Les 18 et 19 juin 2026, la Barbade accueille le Caribbean Economic Forum. Cette plateforme cible plus d’un milliard de dollars de transactions en 48 heures. Pour la Martinique, cet événement d’investissement caribéen arrive à un moment décisif.
Un forum conçu pour les transactions, pas pour les discours
L’ambition est claire dès le départ : le Caribbean Economic Forum (CEF) 2026 refuse d’être une tribune classique. Clinton White, principal du CEF, souligne le positionnement unique. La plateforme est structurée comme un espace de deals concrets. Elle canalise des capitaux privés vers l’économie réelle.
Les secteurs ciblés couvrent la transition énergétique, les systèmes d’eau modernes, les ports résilients et les infrastructures climatiques. En pratique, le forum réunit environ 150 investisseurs. Des institutions de financement du développement, des dirigeants gouvernementaux et des cadres du secteur privé y participent.
Quatre filières structurent les échanges
Première filière : transition énergétique et systèmes électriques résilients. Deuxième : eau, ports et infrastructures climatiques. Troisième : modernisation des systèmes agricoles. Quatrième : économie bleue, infrastructures maritimes et résilience côtière.

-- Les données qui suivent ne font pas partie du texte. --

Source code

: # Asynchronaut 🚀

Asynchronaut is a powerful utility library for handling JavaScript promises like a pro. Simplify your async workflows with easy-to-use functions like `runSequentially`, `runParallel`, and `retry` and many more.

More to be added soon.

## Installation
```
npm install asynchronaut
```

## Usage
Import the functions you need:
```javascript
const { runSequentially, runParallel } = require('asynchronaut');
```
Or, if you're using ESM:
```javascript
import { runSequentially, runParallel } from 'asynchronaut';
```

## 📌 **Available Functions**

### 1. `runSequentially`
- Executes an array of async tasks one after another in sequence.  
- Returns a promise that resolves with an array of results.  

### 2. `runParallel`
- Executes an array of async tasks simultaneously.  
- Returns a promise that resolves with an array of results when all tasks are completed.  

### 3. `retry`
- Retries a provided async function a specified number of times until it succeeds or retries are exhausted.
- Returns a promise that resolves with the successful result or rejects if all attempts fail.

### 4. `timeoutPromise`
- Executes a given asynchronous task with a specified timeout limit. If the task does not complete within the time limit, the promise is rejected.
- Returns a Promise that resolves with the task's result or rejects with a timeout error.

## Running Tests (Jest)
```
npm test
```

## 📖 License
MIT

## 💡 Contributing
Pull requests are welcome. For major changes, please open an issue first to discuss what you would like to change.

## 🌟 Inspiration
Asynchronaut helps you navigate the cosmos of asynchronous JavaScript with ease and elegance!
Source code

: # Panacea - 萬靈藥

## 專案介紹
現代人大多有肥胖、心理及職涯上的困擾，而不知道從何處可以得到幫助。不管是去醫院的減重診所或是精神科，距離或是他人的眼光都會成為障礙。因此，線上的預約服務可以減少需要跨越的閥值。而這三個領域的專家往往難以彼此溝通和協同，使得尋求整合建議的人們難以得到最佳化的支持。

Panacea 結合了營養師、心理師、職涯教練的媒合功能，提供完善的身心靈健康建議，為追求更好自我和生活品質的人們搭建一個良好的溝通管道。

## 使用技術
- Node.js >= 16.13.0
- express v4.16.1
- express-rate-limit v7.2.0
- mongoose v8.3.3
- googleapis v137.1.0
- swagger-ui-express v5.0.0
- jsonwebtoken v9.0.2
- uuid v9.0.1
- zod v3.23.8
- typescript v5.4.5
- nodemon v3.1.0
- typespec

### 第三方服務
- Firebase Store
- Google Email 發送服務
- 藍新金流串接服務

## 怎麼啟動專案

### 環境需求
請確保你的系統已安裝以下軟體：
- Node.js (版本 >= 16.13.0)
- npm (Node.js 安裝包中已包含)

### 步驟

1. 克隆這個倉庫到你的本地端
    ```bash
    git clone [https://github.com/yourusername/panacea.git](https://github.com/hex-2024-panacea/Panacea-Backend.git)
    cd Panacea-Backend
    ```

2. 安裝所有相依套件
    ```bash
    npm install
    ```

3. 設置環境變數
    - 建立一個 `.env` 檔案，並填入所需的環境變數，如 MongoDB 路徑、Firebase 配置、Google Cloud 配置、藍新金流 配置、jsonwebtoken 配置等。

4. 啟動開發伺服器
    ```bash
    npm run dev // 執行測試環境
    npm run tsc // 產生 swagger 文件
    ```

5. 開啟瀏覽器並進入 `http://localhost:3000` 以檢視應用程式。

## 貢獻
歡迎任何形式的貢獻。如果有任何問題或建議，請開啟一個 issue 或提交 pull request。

Ces quatre secteurs bénéficient de plus de 5 milliards de dollars de financement mixte. Garanties et assistance technique sont incluses. Le forum cible un minimum d’1 milliard de dollars de transactions concrètes. Cela se fera sur les deux journées de l’événement. Gregory N. Hill, fondateur du CEF et associé gérant d’ACERO CAPITAL, résume ainsi : la Caraïbe possède davantage d’opportunités bancables que de bilans capables de les absorber.

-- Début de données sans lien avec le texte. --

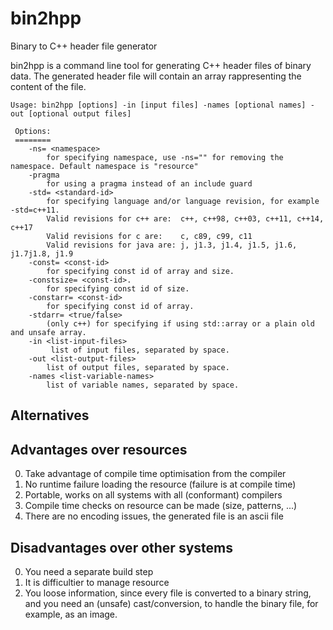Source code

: bin2hpp
=======

Binary to C++ header file generator

bin2hpp is a command line tool for generating C++ header files of binary
data. The generated header file will contain an array rappresenting the
content of the file.

```
Usage: bin2hpp [options] -in [input files] -names [optional names] -out [optional output files]

 Options:
 ========
    -ns= <namespace>
        for specifying namespace, use -ns="" for removing the namespace. Default namespace is "resource"
    -pragma
        for using a pragma instead of an include guard
    -std= <standard-id>
        for specifying language and/or language revision, for example -std=c++11.
        Valid revisions for c++ are:  c++, c++98, c++03, c++11, c++14, c++17
        Valid revisions for c are:    c, c89, c99, c11
        Valid revisions for java are: j, j1.3, j1.4, j1.5, j1.6, j1.7j1.8, j1.9
    -const= <const-id>
        for specifying const id of array and size.
    -constsize= <const-id>.
        for specifying const id of size.
    -constarr= <const-id>
        for specifying const id of array.
    -stdarr= <true/false>
        (only c++) for specifying if using std::array or a plain old and unsafe array.
    -in <list-input-files>
         list of input files, separated by space.
    -out <list-output-files>
        list of output files, separated by space.
    -names <list-variable-names>
        list of variable names, separated by space.
```

Alternatives
------------

Advantages over resources
-------------------------

0. Take advantage of compile time optimisation from the compiler
0. No runtime failure loading the resource (failure is at compile time)
0. Portable, works on all systems with all (conformant) compilers
0. Compile time checks on resource can be made (size, patterns, ...)
0. There are no encoding issues, the generated file is an ascii file


Disadvantages over other systems
--------------------------------
0. You need a separate build step
0. It is difficultier to manage resource
0. You loose information, since every file is converted to a binary string, and you need an (unsafe) cast/conversion, to handle the binary file, for example, as an image.
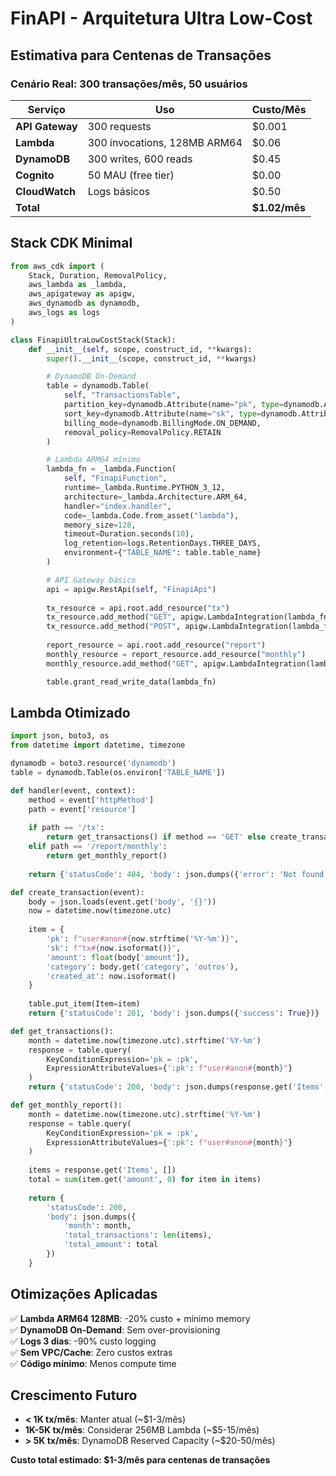 # FinAPI - Arquitetura Ultra Low-Cost

## Estimativa para Centenas de Transações

### Cenário Real: 300 transações/mês, 50 usuários

| Serviço | Uso | Custo/Mês |
|---------|-----|-----------|
| **API Gateway** | 300 requests | $0.001 |
| **Lambda** | 300 invocations, 128MB ARM64 | $0.06 |
| **DynamoDB** | 300 writes, 600 reads | $0.45 |
| **Cognito** | 50 MAU (free tier) | $0.00 |
| **CloudWatch** | Logs básicos | $0.50 |
| **Total** | | **$1.02/mês** |

## Stack CDK Minimal

```python
from aws_cdk import (
    Stack, Duration, RemovalPolicy,
    aws_lambda as _lambda,
    aws_apigateway as apigw,
    aws_dynamodb as dynamodb,
    aws_logs as logs
)

class FinapiUltraLowCostStack(Stack):
    def __init__(self, scope, construct_id, **kwargs):
        super().__init__(scope, construct_id, **kwargs)

        # DynamoDB On-Demand
        table = dynamodb.Table(
            self, "TransactionsTable",
            partition_key=dynamodb.Attribute(name="pk", type=dynamodb.AttributeType.STRING),
            sort_key=dynamodb.Attribute(name="sk", type=dynamodb.AttributeType.STRING),
            billing_mode=dynamodb.BillingMode.ON_DEMAND,
            removal_policy=RemovalPolicy.RETAIN
        )

        # Lambda ARM64 mínimo
        lambda_fn = _lambda.Function(
            self, "FinapiFunction",
            runtime=_lambda.Runtime.PYTHON_3_12,
            architecture=_lambda.Architecture.ARM_64,
            handler="index.handler",
            code=_lambda.Code.from_asset("lambda"),
            memory_size=128,
            timeout=Duration.seconds(10),
            log_retention=logs.RetentionDays.THREE_DAYS,
            environment={"TABLE_NAME": table.table_name}
        )

        # API Gateway básico
        api = apigw.RestApi(self, "FinapiApi")
        
        tx_resource = api.root.add_resource("tx")
        tx_resource.add_method("GET", apigw.LambdaIntegration(lambda_fn))
        tx_resource.add_method("POST", apigw.LambdaIntegration(lambda_fn))
        
        report_resource = api.root.add_resource("report")
        monthly_resource = report_resource.add_resource("monthly")
        monthly_resource.add_method("GET", apigw.LambdaIntegration(lambda_fn))

        table.grant_read_write_data(lambda_fn)
```

## Lambda Otimizado

```python
import json, boto3, os
from datetime import datetime, timezone

dynamodb = boto3.resource('dynamodb')
table = dynamodb.Table(os.environ['TABLE_NAME'])

def handler(event, context):
    method = event['httpMethod']
    path = event['resource']
    
    if path == '/tx':
        return get_transactions() if method == 'GET' else create_transaction(event)
    elif path == '/report/monthly':
        return get_monthly_report()
    
    return {'statusCode': 404, 'body': json.dumps({'error': 'Not found'})}

def create_transaction(event):
    body = json.loads(event.get('body', '{}'))
    now = datetime.now(timezone.utc)
    
    item = {
        'pk': f"user#anon#{now.strftime('%Y-%m')}",
        'sk': f"tx#{now.isoformat()}",
        'amount': float(body['amount']),
        'category': body.get('category', 'outros'),
        'created_at': now.isoformat()
    }
    
    table.put_item(Item=item)
    return {'statusCode': 201, 'body': json.dumps({'success': True})}

def get_transactions():
    month = datetime.now(timezone.utc).strftime('%Y-%m')
    response = table.query(
        KeyConditionExpression='pk = :pk',
        ExpressionAttributeValues={':pk': f"user#anon#{month}"}
    )
    return {'statusCode': 200, 'body': json.dumps(response.get('Items', []))}

def get_monthly_report():
    month = datetime.now(timezone.utc).strftime('%Y-%m')
    response = table.query(
        KeyConditionExpression='pk = :pk',
        ExpressionAttributeValues={':pk': f"user#anon#{month}"}
    )
    
    items = response.get('Items', [])
    total = sum(item.get('amount', 0) for item in items)
    
    return {
        'statusCode': 200,
        'body': json.dumps({
            'month': month,
            'total_transactions': len(items),
            'total_amount': total
        })
    }
```

## Otimizações Aplicadas

✅ **Lambda ARM64 128MB**: -20% custo + mínimo memory  
✅ **DynamoDB On-Demand**: Sem over-provisioning  
✅ **Logs 3 dias**: -90% custo logging  
✅ **Sem VPC/Cache**: Zero custos extras  
✅ **Código mínimo**: Menos compute time  

## Crescimento Futuro

- **< 1K tx/mês**: Manter atual (~$1-3/mês)
- **1K-5K tx/mês**: Considerar 256MB Lambda (~$5-15/mês)  
- **> 5K tx/mês**: DynamoDB Reserved Capacity (~$20-50/mês)

**Custo total estimado: $1-3/mês para centenas de transações**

La Barbade, hub d’investissement caribéen
Le forum inaugural a été lancé le 17 février à New York. Une table ronde d’investisseurs a été co-organisée avec 17 Asset Management. Depuis, Invest Barbados a signé un accord formel avec le CEF. La Barbade affirme son ambition de devenir le principal hub de mobilisation de capitaux régional.

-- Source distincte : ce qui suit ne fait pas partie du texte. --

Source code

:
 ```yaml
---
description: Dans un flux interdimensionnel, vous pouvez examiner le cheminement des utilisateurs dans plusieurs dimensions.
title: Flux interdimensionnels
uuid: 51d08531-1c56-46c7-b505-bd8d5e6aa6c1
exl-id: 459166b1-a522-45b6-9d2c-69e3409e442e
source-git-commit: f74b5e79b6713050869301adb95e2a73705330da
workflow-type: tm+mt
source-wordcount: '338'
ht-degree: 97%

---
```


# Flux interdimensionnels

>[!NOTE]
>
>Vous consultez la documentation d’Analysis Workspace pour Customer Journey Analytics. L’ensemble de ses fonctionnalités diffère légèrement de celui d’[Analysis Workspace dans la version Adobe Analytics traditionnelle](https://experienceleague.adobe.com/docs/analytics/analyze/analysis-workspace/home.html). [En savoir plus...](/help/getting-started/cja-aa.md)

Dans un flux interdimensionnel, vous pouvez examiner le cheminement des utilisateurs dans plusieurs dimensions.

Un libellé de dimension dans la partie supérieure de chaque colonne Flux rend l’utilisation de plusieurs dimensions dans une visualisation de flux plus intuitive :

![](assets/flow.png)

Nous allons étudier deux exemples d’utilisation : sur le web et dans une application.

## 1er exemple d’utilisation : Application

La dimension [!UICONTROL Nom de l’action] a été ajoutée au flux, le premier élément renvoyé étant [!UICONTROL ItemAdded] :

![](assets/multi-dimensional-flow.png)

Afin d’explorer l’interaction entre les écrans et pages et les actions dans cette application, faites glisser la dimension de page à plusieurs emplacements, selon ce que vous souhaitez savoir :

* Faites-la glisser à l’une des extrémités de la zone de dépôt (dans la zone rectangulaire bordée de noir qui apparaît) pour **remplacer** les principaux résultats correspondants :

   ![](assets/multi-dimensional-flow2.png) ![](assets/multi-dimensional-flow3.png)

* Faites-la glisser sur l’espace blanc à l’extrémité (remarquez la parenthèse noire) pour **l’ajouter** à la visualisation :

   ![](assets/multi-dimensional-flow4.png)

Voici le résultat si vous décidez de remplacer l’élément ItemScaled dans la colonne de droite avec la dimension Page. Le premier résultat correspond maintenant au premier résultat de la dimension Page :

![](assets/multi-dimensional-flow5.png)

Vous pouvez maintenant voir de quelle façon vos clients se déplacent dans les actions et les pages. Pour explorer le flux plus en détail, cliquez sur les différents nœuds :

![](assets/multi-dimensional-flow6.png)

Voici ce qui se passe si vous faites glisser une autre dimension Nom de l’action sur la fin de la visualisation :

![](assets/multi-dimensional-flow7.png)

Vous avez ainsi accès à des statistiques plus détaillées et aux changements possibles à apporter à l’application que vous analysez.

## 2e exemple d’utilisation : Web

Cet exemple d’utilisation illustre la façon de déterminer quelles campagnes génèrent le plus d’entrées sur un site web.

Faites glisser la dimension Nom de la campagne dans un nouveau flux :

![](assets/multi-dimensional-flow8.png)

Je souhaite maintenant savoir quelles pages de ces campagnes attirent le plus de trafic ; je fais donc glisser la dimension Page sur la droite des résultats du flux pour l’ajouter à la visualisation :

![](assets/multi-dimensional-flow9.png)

Ce positionnement barbadien reflète une dynamique plus large. Les flux d’investissements directs étrangers vers l’Amérique latine et la Caraïbe ont augmenté en 2025. Les investisseurs internationaux redécouvrent la zone. De plus, la région a installé environ 700 MW en énergies renouvelables. Cependant, l’agriculture, le tourisme et l’économie bleue subissent des pressions climatiques croissantes.
La Martinique à la croisée des chemins
Pour la Martinique, cet événement surgit à un moment clé. L’accord d’adhésion à la CARICOM a été signé le 20 février 2025 à la Barbade. Serge Letchimy et la Première ministre Mia Mottley ont paraphé cet accord. Il constitue désormais le socle juridique permettant la participation aux travaux caribéens.
Néanmoins, plusieurs obstacles demeurent. Le statut de région ultrapériphérique de l’Union européenne impose des contraintes réglementaires strictes. La Martinique opère dans un cadre normatif distinct de celui de ses voisins anglophones. Cela freine la conclusion de partenariats directs avec d’autres membres de l’adhésion à la CARICOM.
Des secteurs où la Martinique peut peser
Néanmoins, les quatre filières ciblées par le CEF résonnent avec les priorités martiniquaises. La transition énergétique figure au cœur du programme de la Collectivité Territoriale. L’objectif : atteindre 100 % d’énergies renouvelables en 2030. L’expertise accumulée en solaire, géothermie et stockage constitue un atout crédible.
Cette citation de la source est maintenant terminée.